Das Regelwerk habe entscheidend zur inneren Stabilität und zur breiten Akzeptanz zunächst der alten Bundesrepublik und seit 1990 auch des vereinten Deutschlands beigetragen. «Gerade in Zeiten, in denen wir eine zunehmende Spaltung unserer Gesellschaft erleben, ist es wichtig, sich daran zu erinnern», mahnte Schwesig. 70 Jahre Grundgesetz seien eine Erfolgsgeschichte, das Verfassungsjubiläum am Donnerstag mithin ein Grund zum Feiern. Dennoch könne auch eine Verfassung immer verbessert werden. «Ich würde mir beispielsweise wünschen, dass wir möglichst bald Kinderrechte ins Grundgesetz aufnehmen», sagte Schwesig.
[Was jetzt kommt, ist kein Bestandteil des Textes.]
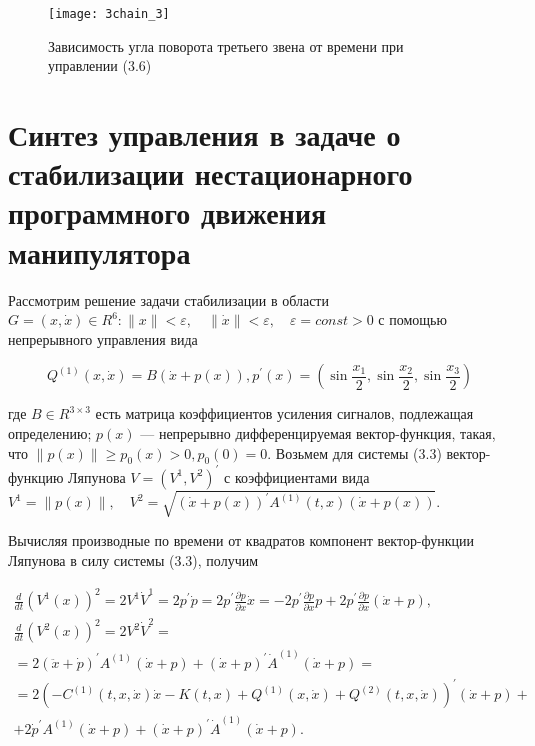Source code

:     \begin{figure}[h]
    	\centering
    	\texttt{[image: 3chain\_3]}
    	\caption{Зависимость угла поворота третьего звена от времени при управлении (3.6) }
    	\label{fig:manip33}
    \end{figure}
   
 
  \section{Синтез управления в задаче о стабилизации нестационарного программного движения манипулятора}%
 Рассмотрим решение задачи стабилизации в области $G = {(x, \dot x) \in R^6 : \|x\| < \varepsilon, \quad \|\dot x \| < \varepsilon, \quad \varepsilon = const>0}$
 с помощью непрерывного управления вида
 
 \begin{equation}
  Q^{(1)} (x, \dot x) = B(\dot x + p(x)),
  p^{'}(x) = (\sin \frac{x_1}{2}, \sin \frac{x_2}{2}, \sin \frac{x_3}{2})
 \end{equation}
 
 где $B \in R^{3 \times 3}$ есть матрица коэффициентов усиления сигналов, подлежащая определению; $p(x)$ --- непрерывно дифференцируемая вектор-функция, такая, что $\| p(x) \| \ge p_0(x) > 0, p_0(0) = 0$.
 Возьмем для системы (3.3) вектор-функцию Ляпунова $V = (V^1, V^2)^{'}$ с коэффициентами вида $V^1 = \|p(x)\|, \quad V^2 = \sqrt{(\dot x + p(x))^{'} A^{(1)} (t, x) (\dot x + p(x))}$.
 
 Вычисляя производные по времени от квадратов компонент вектор-функции Ляпунова  в силу системы (3.3), получим 
 
 \begin{equation*}
 \begin{array}{c}
 \displaystyle \frac{d}{dt} (V^1(x))^2 = 2 V^1 \dot V^1 = 2 p^{'} \dot p = 2 p^{'} \frac{\partial p }{\partial x} \dot x = -2 p^{'} \frac{\partial p }{\partial x} p + 2 p^{'} \frac{\partial p }{\partial x}(\dot x + p),\\
    \displaystyle \frac{d}{dt} (V^2(x))^2 = 2 V^2 \dot V^2 =\\
   \displaystyle = 2(\ddot x + \dot p)^{'} A^{(1)} (\dot x + p) + (\dot x + p)^{'} \dot A^{(1)} (\dot x + p) =\\
   \displaystyle = 2(- C^{(1)}(t, x, \dot x) \dot x - K(t, x) + Q^{(1)}(x, \dot x) + Q^{(2)}(t, x, \dot x))^{'} (\dot x + p) +\\
   \displaystyle + 2 \dot p^{'} A^{(1)} (\dot x + p) + (\dot x + p)^{'} \dot A^{(1)} (\dot x + p).
 \end{array}
 \end{equation*}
Die nicht im Landtag vertretene FDP hatte kritisiert, dass das Landesparlament das Grundgesetz-Jubiläum nicht mit einer Feierstunde würdigt. Obwohl der Landtag in dieser Woche regulär eine dreitägige Sitzung abhält, fehlt ein solcher Punkt in der Tagesordnung, befand FDP-Landesgeneralsekretär David Wulff. Nach seinen Angaben finden zum 70. Jubiläum des Grundgesetzes am 23. Mai unter anderem in den Landtagen von Sachsen, Nordrhein-Westfalen, Baden-Württemberg und Hessen Feierstunden statt.